[Data in this exercise Boundary: Start]
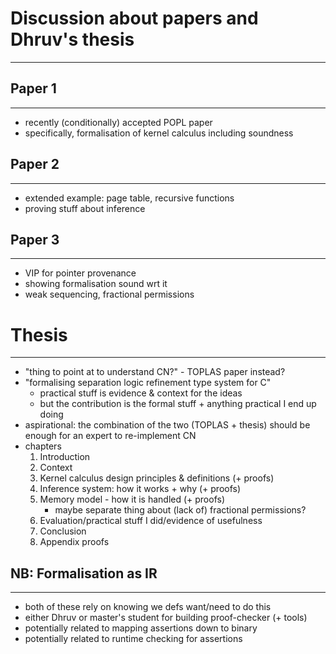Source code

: # Discussion about papers and Dhruv's thesis
---


## Paper 1
----
* recently (conditionally) accepted POPL paper
* specifically, formalisation of kernel calculus including soundness


## Paper 2
---
* extended example: page table, recursive functions
* proving stuff about inference


## Paper 3
---
* VIP for pointer provenance
* showing formalisation sound wrt it
* weak sequencing, fractional permissions


# Thesis
---
* "thing to point at to understand CN?" - TOPLAS paper instead?
* "formalising separation logic refinement type system for C"
  - practical stuff is evidence & context for the ideas
  - but the contribution is the formal stuff + anything practical I end up doing
* aspirational: the combination of the two (TOPLAS + thesis) should be enough
  for an expert to re-implement CN
* chapters
    1. Introduction
    2. Context
    3. Kernel calculus design principles & definitions (+ proofs)
    4. Inference system: how it works + why (+ proofs)
    5. Memory model - how it is handled (+ proofs)
        - maybe separate thing about (lack of) fractional permissions?
    6. Evaluation/practical stuff I did/evidence of usefulness
    7. Conclusion
    8. Appendix proofs










## NB: Formalisation as IR
---
* both of these rely on knowing we defs want/need to do this
* either Dhruv or master's student for building proof-checker (+ tools)
* potentially related to mapping assertions down to binary
* potentially related to runtime checking for assertions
[Data in this exercise Boundary: End]
=== About this exercise ===
Starting with the line that contains "3. Kernel calculus", print each line through the last one in the listing. Include both end lines and add nothing.

=== Result ===
    3. Kernel calculus design principles & definitions (+ proofs)
    4. Inference system: how it works + why (+ proofs)
    5. Memory model - how it is handled (+ proofs)
        - maybe separate thing about (lack of) fractional permissions?
    6. Evaluation/practical stuff I did/evidence of usefulness
    7. Conclusion
    8. Appendix proofs










## NB: Formalisation as IR
---
* both of these rely on knowing we defs want/need to do this
* either Dhruv or master's student for building proof-checker (+ tools)
* potentially related to mapping assertions down to binary
* potentially related to runtime checking for assertions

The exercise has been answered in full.